RAC implementation using a Why3 transformation and prover

The RAC implementation is based on a Why3 transformation (usually compute_in_goal) and a Why3 prover. The procedure to decide (check) a term uses three steps, and terminates with the first step that gives a definitive answer (i.e. the term is valid or invalid) and progresses with the next if a step doesn't yield a definitive answer (the step is incomplete for the term).

  1. Apply the transformation. The term is valid (resp. invalid) if it is reduced to true (resp. false), and otherwise the step is incomplete.
  2. Apply the prover. The term is valid (resp. invalid) if the prover shows that it is valid (resp. invalid), and otherwise the step is incomplete.
  3. Apply the prover to the negation of the term. The term is valid (resp. invalid) if the prover shows that it is invalid (resp. valid), and otherwise the step, and hence the whole procedure, is incomplete.
type why_prover = {
   command : string;
   driver : Driver.driver;
   limits : Call_provers.resource_limits;
}

The configuration of the prover used for reducing terms in RAC

val mk_why_prover : command:string ->
       Driver.driver -> Call_provers.resource_limits -> why_prover
val mk_check_term : ?metas:(Theory.meta * Theory.meta_arg list) list ->
       ?trans:Task.task Trans.tlist ->
       ?why_prover:why_prover ->
       ?oracle_quant_var:Rac.oracle_quant_var ->
       config:Whyconf.config ->
       elim_eps:Task.task Trans.trans -> unit -> Pinterp_core.check_term

Metas are applied to all tasks, the tasks are first reduce using trans, and if this is insufficient for deciding the term, checked using why_prover. The oracle oracle_quant_var is used to instantiate variables in top-level universal quantifications during reduction with trans. By default, all arguments are empty or dummy.
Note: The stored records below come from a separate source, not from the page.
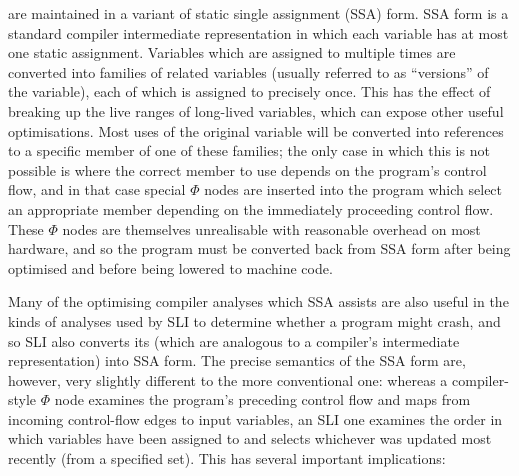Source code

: \STateMachines are maintained in a variant of static single assignment
(SSA) form.  SSA form is a standard compiler intermediate
representation in which each variable has at most one static
assignment\needCite{}.  Variables which are assigned to multiple times
are converted into families of related variables (usually referred to
as ``versions'' of the variable), each of which is assigned to
precisely once.  This has the effect of breaking up the live ranges of
long-lived variables, which can expose other useful optimisations.
Most uses of the original variable will be converted into references
to a specific member of one of these families; the only case in which
this is not possible is where the correct member to use depends on the
program's control flow, and in that case special $\Phi$ nodes are
inserted into the program which select an appropriate member depending
on the immediately proceeding control flow.  These $\Phi$ nodes are
themselves unrealisable with reasonable overhead on most hardware, and
so the program must be converted back from SSA form after being
optimised and before being lowered to machine code.

Many of the optimising compiler analyses which SSA assists are also
useful in the kinds of analyses used by SLI to determine whether a
program might crash, and so SLI also converts its \StateMachines
(which are analogous to a compiler's intermediate representation) into
SSA form.  The precise semantics of the SSA form are, however, very
slightly different to the more conventional one: whereas a
compiler-style $\Phi$ node examines the program's preceding control
flow and maps from incoming control-flow edges to input variables, an
SLI one examines the order in which variables have been assigned to
and selects whichever was updated most recently (from a specified
set).  This has several important implications:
val mk_check_term_lit : Whyconf.config ->
       Env.env ->
       ?metas:(string * string option) list ->
       ?trans:string ->
       why_prover:(string * Call_provers.resource_limits) option ->
       ?oracle_quant_var:Rac.oracle_quant_var -> unit -> Pinterp_core.check_term

mk_rac_lit cnf env ?metas ?trans ?prover ?try_negate () configures the term reduction of RAC. trans is the name of a transformation ("compute_in_goal" by default). why_prover is a pair of a prover string (of the command-line shape "<provername>,<version>,<alternative>") and a set of resource limits.
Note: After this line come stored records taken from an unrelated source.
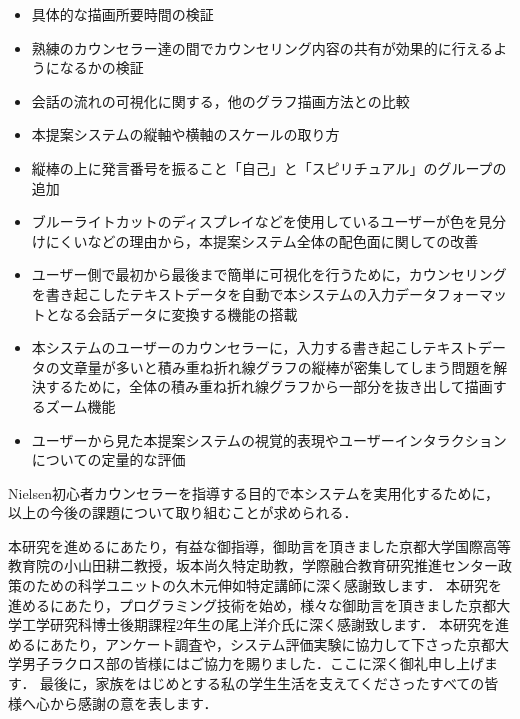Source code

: \documentclass[shuuron]{kuee}
\begin{document}
\begin{itemize}
\item 具体的な描画所要時間の検証
\item 熟練のカウンセラー達の間でカウンセリング内容の共有が効果的に行えるようになるかの検証
\item 会話の流れの可視化に関する，他のグラフ描画方法との比較
\item 本提案システムの縦軸や横軸のスケールの取り方
\item 縦棒の上に発言番号を振ること「自己」と「スピリチュアル」のグループの追加
\item ブルーライトカットのディスプレイなどを使用しているユーザーが色を見分けにくいなどの理由から，本提案システム全体の配色面に関しての改善
\item ユーザー側で最初から最後まで簡単に可視化を行うために，カウンセリングを書き起こしたテキストデータを自動で本システムの入力データフォーマットとなる会話データに変換する機能の搭載
\item 本システムのユーザーのカウンセラーに，入力する書き起こしテキストデータの文章量が多いと積み重ね折れ線グラフの縦棒が密集してしまう問題を解決するために，全体の積み重ね折れ線グラフから一部分を抜き出して描画するズーム機能
\item ユーザーから見た本提案システムの視覚的表現やユーザーインタラクションについての定量的な評価
\end{itemize}

Nielsen初心者カウンセラーを指導する目的で本システムを実用化するために，以上の今後の課題について取り組むことが求められる．%



\begin{acknowledgements}
	本研究を進めるにあたり，有益な御指導，御助言を頂きました京都大学国際高等教育院の小山田耕二教授，坂本尚久特定助教，学際融合教育研究推進センター政策のための科学ユニットの久木元伸如特定講師に深く感謝致します．
	本研究を進めるにあたり，プログラミング技術を始め，様々な御助言を頂きました京都大学工学研究科博士後期課程2年生の尾上洋介氏に深く感謝致します．
	本研究を進めるにあたり，アンケート調査や，システム評価実験に協力して下さった京都大学男子ラクロス部の皆様にはご協力を賜りました．ここに深く御礼申し上げます．
	最後に，家族をはじめとする私の学生生活を支えてくださったすべての皆様へ心から感謝の意を表します．
\end{acknowledgements}
\end{document}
If the environment variable WHY3RACTASKDIR is set, it is used as a directory to print all SMT tasks sent to the RAC prover, if --debug=rac-check-term-sat is set.
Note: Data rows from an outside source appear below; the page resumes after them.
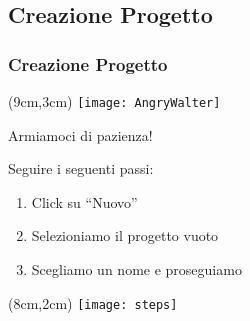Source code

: \subsection{Creazione Progetto}
\begin{frame}
  \frametitle{Creazione Progetto}
  
    \begin{textblock*}{5cm}(9cm,3cm)
      \texttt{[image: AngryWalter]}
    \end{textblock*}
    
    \huge Armiamoci di pazienza!
\end{frame}

\begin{frame}
 
 Seguire i seguenti passi:
 \begin{enumerate}
  \item<1-> Click su ``Nuovo''
  \item<2-> Selezioniamo il progetto vuoto
  \item<3-> Scegliamo un nome e proseguiamo
 \end{enumerate}

 \begin{textblock*}{5cm}(8cm,2cm)
      \texttt{[image: steps]}
 \end{textblock*}
   
\end{frame}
val mk_compute_term : ?metas:(Theory.meta * Theory.meta_arg list) list ->
       ?trans:Task.task list Trans.trans ->
       ?oracle_quant_var:Rac.oracle_quant_var -> unit -> Pinterp_core.compute_term
val mk_compute_term_lit : Env.env ->
       ?metas:(string * string option) list ->
       ?trans:string ->
       ?oracle_quant_var:Rac.oracle_quant_var -> unit -> Pinterp_core.compute_term

Create a compute_term function. The transformation trans is "compute_in_goal" by default.